Source texts of formatted documents:
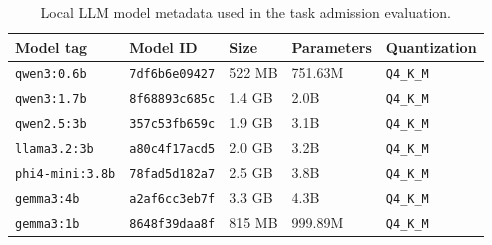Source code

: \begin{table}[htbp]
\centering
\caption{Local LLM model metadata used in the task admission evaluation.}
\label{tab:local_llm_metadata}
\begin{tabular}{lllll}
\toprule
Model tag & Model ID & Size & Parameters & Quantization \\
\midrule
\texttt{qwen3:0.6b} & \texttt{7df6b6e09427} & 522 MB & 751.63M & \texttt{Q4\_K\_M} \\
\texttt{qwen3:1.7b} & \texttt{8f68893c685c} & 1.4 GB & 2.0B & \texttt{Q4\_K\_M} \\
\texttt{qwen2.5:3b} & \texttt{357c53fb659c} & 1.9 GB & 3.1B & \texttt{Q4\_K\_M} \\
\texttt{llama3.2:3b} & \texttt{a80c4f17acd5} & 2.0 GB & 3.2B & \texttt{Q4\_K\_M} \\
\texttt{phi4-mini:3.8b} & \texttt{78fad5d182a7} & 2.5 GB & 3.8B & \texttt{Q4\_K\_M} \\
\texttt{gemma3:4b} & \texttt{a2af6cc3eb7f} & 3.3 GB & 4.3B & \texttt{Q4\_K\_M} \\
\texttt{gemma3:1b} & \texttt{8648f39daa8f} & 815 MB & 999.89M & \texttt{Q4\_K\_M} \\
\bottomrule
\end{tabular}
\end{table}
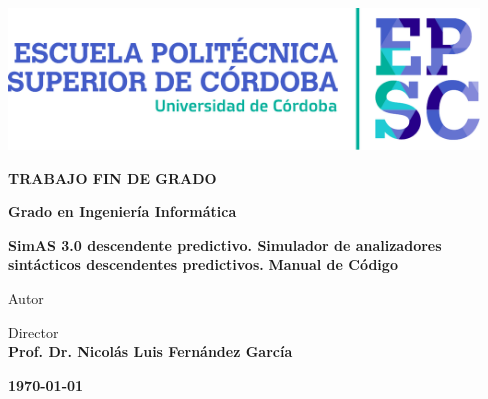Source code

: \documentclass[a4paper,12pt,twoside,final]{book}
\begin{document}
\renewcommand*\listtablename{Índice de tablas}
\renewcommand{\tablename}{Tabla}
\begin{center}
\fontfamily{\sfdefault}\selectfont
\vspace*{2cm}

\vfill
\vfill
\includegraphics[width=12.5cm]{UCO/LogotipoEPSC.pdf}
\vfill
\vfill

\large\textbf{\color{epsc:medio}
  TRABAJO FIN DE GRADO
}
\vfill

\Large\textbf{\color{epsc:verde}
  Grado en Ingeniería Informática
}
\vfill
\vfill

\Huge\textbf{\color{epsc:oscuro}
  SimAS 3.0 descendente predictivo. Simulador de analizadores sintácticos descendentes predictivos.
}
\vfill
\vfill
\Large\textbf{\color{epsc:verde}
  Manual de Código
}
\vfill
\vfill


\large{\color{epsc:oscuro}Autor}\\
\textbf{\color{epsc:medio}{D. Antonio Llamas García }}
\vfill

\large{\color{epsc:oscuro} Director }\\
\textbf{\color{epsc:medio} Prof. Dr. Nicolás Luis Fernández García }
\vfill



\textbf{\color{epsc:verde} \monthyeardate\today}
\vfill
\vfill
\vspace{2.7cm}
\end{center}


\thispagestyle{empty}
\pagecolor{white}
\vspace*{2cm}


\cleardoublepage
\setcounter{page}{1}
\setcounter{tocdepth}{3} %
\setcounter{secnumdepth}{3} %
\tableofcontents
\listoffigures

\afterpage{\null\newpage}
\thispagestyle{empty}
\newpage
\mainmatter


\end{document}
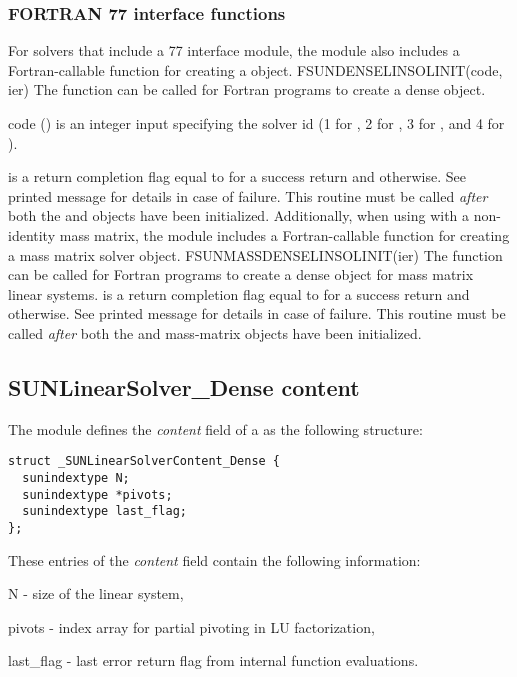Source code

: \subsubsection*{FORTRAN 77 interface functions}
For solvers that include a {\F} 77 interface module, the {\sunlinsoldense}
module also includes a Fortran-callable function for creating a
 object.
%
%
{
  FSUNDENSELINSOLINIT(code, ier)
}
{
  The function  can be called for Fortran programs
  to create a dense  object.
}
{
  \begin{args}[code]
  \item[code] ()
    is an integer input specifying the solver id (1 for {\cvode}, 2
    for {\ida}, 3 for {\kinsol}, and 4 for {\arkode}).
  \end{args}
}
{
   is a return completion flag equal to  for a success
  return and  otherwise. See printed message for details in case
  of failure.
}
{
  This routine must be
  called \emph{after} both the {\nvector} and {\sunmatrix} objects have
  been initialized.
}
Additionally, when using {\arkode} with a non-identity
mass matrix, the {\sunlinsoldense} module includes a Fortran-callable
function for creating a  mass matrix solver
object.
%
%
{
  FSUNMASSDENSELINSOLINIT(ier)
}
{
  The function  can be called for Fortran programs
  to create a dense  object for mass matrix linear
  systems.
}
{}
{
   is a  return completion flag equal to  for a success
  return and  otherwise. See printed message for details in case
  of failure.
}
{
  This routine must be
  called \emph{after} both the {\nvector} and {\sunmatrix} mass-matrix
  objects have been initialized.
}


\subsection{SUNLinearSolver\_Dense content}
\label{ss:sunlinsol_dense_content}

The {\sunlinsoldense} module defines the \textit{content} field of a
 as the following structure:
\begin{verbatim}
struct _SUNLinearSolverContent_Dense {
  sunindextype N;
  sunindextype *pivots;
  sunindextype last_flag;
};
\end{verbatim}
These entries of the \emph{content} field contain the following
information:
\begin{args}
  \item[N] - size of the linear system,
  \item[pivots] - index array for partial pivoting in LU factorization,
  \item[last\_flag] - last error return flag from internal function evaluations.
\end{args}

**Problem statement:**
Write out the entries above in full and exactly; no pictures.

**Written reply:**
Source code

: \begin{table}[htbp]
\centering
\caption{Local LLM model metadata used in the task admission evaluation.}
\label{tab:local_llm_metadata}
\begin{tabular}{lllll}
\toprule
Model tag & Model ID & Size & Parameters & Quantization \\
\midrule
\texttt{qwen3:0.6b} & \texttt{7df6b6e09427} & 522 MB & 751.63M & \texttt{Q4\_K\_M} \\
\texttt{qwen3:1.7b} & \texttt{8f68893c685c} & 1.4 GB & 2.0B & \texttt{Q4\_K\_M} \\
\texttt{qwen2.5:3b} & \texttt{357c53fb659c} & 1.9 GB & 3.1B & \texttt{Q4\_K\_M} \\
\texttt{llama3.2:3b} & \texttt{a80c4f17acd5} & 2.0 GB & 3.2B & \texttt{Q4\_K\_M} \\
\texttt{phi4-mini:3.8b} & \texttt{78fad5d182a7} & 2.5 GB & 3.8B & \texttt{Q4\_K\_M} \\
\texttt{gemma3:4b} & \texttt{a2af6cc3eb7f} & 3.3 GB & 4.3B & \texttt{Q4\_K\_M} \\
\texttt{gemma3:1b} & \texttt{8648f39daa8f} & 815 MB & 999.89M & \texttt{Q4\_K\_M} \\
\bottomrule
\end{tabular}
\end{table}
Source code

: \documentclass[a4paper,12pt,twoside,final]{book}
\begin{document}
\renewcommand*\listtablename{Índice de tablas}
\renewcommand{\tablename}{Tabla}
\begin{center}
\fontfamily{\sfdefault}\selectfont
\vspace*{2cm}

\vfill
\vfill
\includegraphics[width=12.5cm]{UCO/LogotipoEPSC.pdf}
\vfill
\vfill

\large\textbf{\color{epsc:medio}
  TRABAJO FIN DE GRADO
}
\vfill

\Large\textbf{\color{epsc:verde}
  Grado en Ingeniería Informática
}
\vfill
\vfill

\Huge\textbf{\color{epsc:oscuro}
  SimAS 3.0 descendente predictivo. Simulador de analizadores sintácticos descendentes predictivos.
}
\vfill
\vfill
\Large\textbf{\color{epsc:verde}
  Manual de Código
}
\vfill
\vfill


\large{\color{epsc:oscuro}Autor}\\
\textbf{\color{epsc:medio}{D. Antonio Llamas García }}
\vfill

\large{\color{epsc:oscuro} Director }\\
\textbf{\color{epsc:medio} Prof. Dr. Nicolás Luis Fernández García }
\vfill



\textbf{\color{epsc:verde} \monthyeardate\today}
\vfill
\vfill
\vspace{2.7cm}
\end{center}


\thispagestyle{empty}
\pagecolor{white}
\vspace*{2cm}


\cleardoublepage
\setcounter{page}{1}
\setcounter{tocdepth}{3} %
\setcounter{secnumdepth}{3} %
\tableofcontents
\listoffigures

\afterpage{\null\newpage}
\thispagestyle{empty}
\newpage
\mainmatter


\end{document}
Source code

: \subsubsection*{FORTRAN 77 interface functions}
For solvers that include a {\F} 77 interface module, the {\sunlinsoldense}
module also includes a Fortran-callable function for creating a
 object.
%
%
{
  FSUNDENSELINSOLINIT(code, ier)
}
{
  The function  can be called for Fortran programs
  to create a dense  object.
}
{
  \begin{args}[code]
  \item[code] ()
    is an integer input specifying the solver id (1 for {\cvode}, 2
    for {\ida}, 3 for {\kinsol}, and 4 for {\arkode}).
  \end{args}
}
{
   is a return completion flag equal to  for a success
  return and  otherwise. See printed message for details in case
  of failure.
}
{
  This routine must be
  called \emph{after} both the {\nvector} and {\sunmatrix} objects have
  been initialized.
}
Additionally, when using {\arkode} with a non-identity
mass matrix, the {\sunlinsoldense} module includes a Fortran-callable
function for creating a  mass matrix solver
object.
%
%
{
  FSUNMASSDENSELINSOLINIT(ier)
}
{
  The function  can be called for Fortran programs
  to create a dense  object for mass matrix linear
  systems.
}
{}
{
   is a  return completion flag equal to  for a success
  return and  otherwise. See printed message for details in case
  of failure.
}
{
  This routine must be
  called \emph{after} both the {\nvector} and {\sunmatrix} mass-matrix
  objects have been initialized.
}


\subsection{SUNLinearSolver\_Dense content}
\label{ss:sunlinsol_dense_content}

The {\sunlinsoldense} module defines the \textit{content} field of a
 as the following structure:
\begin{verbatim}
struct _SUNLinearSolverContent_Dense {
  sunindextype N;
  sunindextype *pivots;
  sunindextype last_flag;
};
\end{verbatim}
These entries of the \emph{content} field contain the following
information:
\begin{args}
  \item[N] - size of the linear system,
  \item[pivots] - index array for partial pivoting in LU factorization,
  \item[last\_flag] - last error return flag from internal function evaluations.
\end{args}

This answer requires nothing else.